Madison-area residents Mark Cheyne and Luke Matthews brought their biodiesel powered Mercedes Benz to the alternative vehicle display area. According to the display signs on the vehicle, restaurants normally pay to dispose of restaurant grease. The grease primarily comes from vegetable sources.

Cheyne and Matthews collect grease waste for free and, in a multi-step process, turn the grease into diesel fuel. The biodiesel fuel burns at least 35 percent cleaner than fossil-fuel based diesel. In some cases, biodiesel reductions in pollutants may be 100 percent cleaner than fossil-fuel diesel. Several similar biodiesel and gas/electric hybrid vehicles were also on display.

Many vendors showed their newest solar power-generating systems for stationary systems.

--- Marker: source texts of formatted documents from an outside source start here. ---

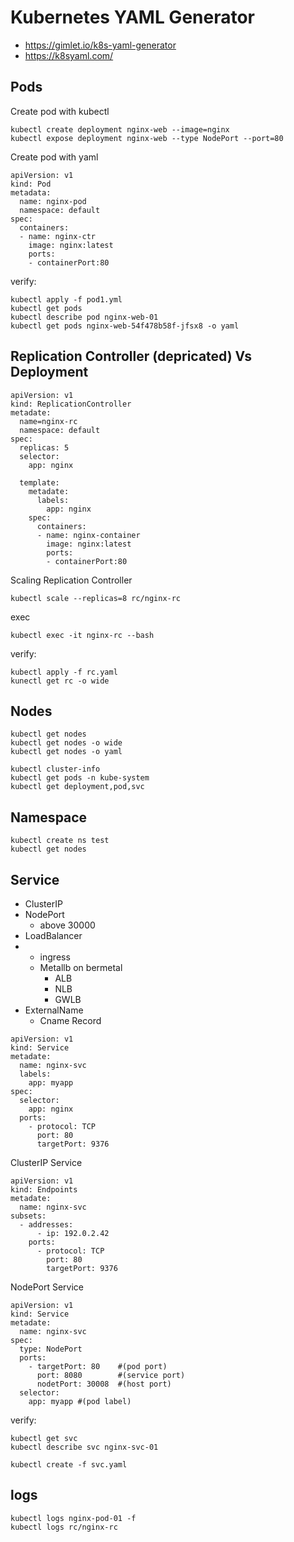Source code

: # Kubernetes YAML Generator 
- https://gimlet.io/k8s-yaml-generator
- https://k8syaml.com/

## Pods
Create pod with kubectl
```
kubectl create deployment nginx-web --image=nginx
kubectl expose deployment nginx-web --type NodePort --port=80
```
Create pod with yaml 
```
apiVersion: v1
kind: Pod
metadata:
  name: nginx-pod
  namespace: default
spec:
  containers:
  - name: nginx-ctr
    image: nginx:latest
    ports:
    - containerPort:80
```
verify:
```
kubectl apply -f pod1.yml
kubectl get pods
kubectl describe pod nginx-web-01
kubectl get pods nginx-web-54f478b58f-jfsx8 -o yaml
```
## Replication Controller (depricated)  Vs Deployment
```
apiVersion: v1
kind: ReplicationController
metadate:
  name=nginx-rc
  namespace: default
spec:
  replicas: 5
  selector:
    app: nginx

  template:
    metadate:
      labels:
        app: nginx
    spec:
      containers:
      - name: nginx-container
        image: nginx:latest
        ports:
        - containerPort:80
```
Scaling Replication Controller
```
kubectl scale --replicas=8 rc/nginx-rc

```
exec 
```
kubectl exec -it nginx-rc --bash
```
verify:
```
kubectl apply -f rc.yaml
kunectl get rc -o wide
```

##  Nodes
```
kubectl get nodes
kubectl get nodes -o wide
kubectl get nodes -o yaml

kubectl cluster-info
kubectl get pods -n kube-system
kubectl get deployment,pod,svc
```
## Namespace
```
kubectl create ns test
kubectl get nodes
```
## Service
* ClusterIP
* NodePort
    - above 30000
* LoadBalancer
*   - ingress
    - Metallb on bermetal
       + ALB
       + NLB
       + GWLB 
* ExternalName
    - Cname Record
```
apiVersion: v1
kind: Service
metadate:
  name: nginx-svc
  labels:
    app: myapp
spec:
  selector:
    app: nginx
  ports:
    - protocol: TCP
      port: 80
      targetPort: 9376 
```
ClusterIP Service
```
apiVersion: v1
kind: Endpoints
metadate:
  name: nginx-svc
subsets:
  - addresses:
      - ip: 192.0.2.42
    ports:
      - protocol: TCP
        port: 80
        targetPort: 9376
```
NodePort Service
```
apiVersion: v1
kind: Service
metadate:
  name: nginx-svc
spec:
  type: NodePort
  ports:
    - targetPort: 80    #(pod port)
      port: 8080        #(service port)
      nodetPort: 30008  #(host port)
  selector:
    app: myapp #(pod label)
```


verify:
```
kubectl get svc
kubectl describe svc nginx-svc-01
```
```
kubectl create -f svc.yaml
```


## logs
```
kubectl logs nginx-pod-01 -f
kubectl logs rc/nginx-rc

```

According to information from the British Petroleum (BP) Solar booth, the most aesthetic appealing photovoltaics are known as thin films.

Thin films are not only being incorporated into roof shingles but are also being incorporated into the exterior of some new buildings. Chicago’s Millennium Park pavilions have three of its four sides enveloped in thin film photovoltaic panels. The panels provide all the pavilion’s energy needs, according to the Chicago Sun-Times.

Green Bay East High School’s Sun Runner pickup truck was also on display. The bright yellow and orange 1989 Ford Ranger with fire decals is Wisconsin’s first solar-electric vehicle. The truck was built by students and teachers beginning in 1997.

The vehicle can travel 50 to 60 miles per charge and has a top speed of 75 miles per hour. The batteries are recharged using the solar panels, which are located on the school’s roof. The project was made possible by a grant from the Wisconsin Environmental Education Board.

Minneapolis-based Citizens for Personal Rapid Transit (PRT) advocated the installation of a network of elevated guide rails for small, lightweight vehicles to give residents of that area more viable public transportation.

Advocates of PRT in Minneapolis and Austin, Texas, said the system is cheaper than conventional road construction, faster than existing modes of public transportation, safer than conventional vehicles and uses less energy than other forms of transportation. The group cites other reasons why PRT should be installed in those cities, such as PRT rails would not interfere with existing street traffic.

The fair was sponsored by the Midwest Renewable Energy Association (MREA), which is a grassroots, non-profit organization that was formed in 1990 to celebrate the 20th anniversary of Earth Day. The fair was held on the grounds of the ReNew the Earth Institute. The MREA will conduct fall renewable energy workshops in various Wisconsin and Minnesota locations. Next year’s fair is scheduled June 18-20, 2004.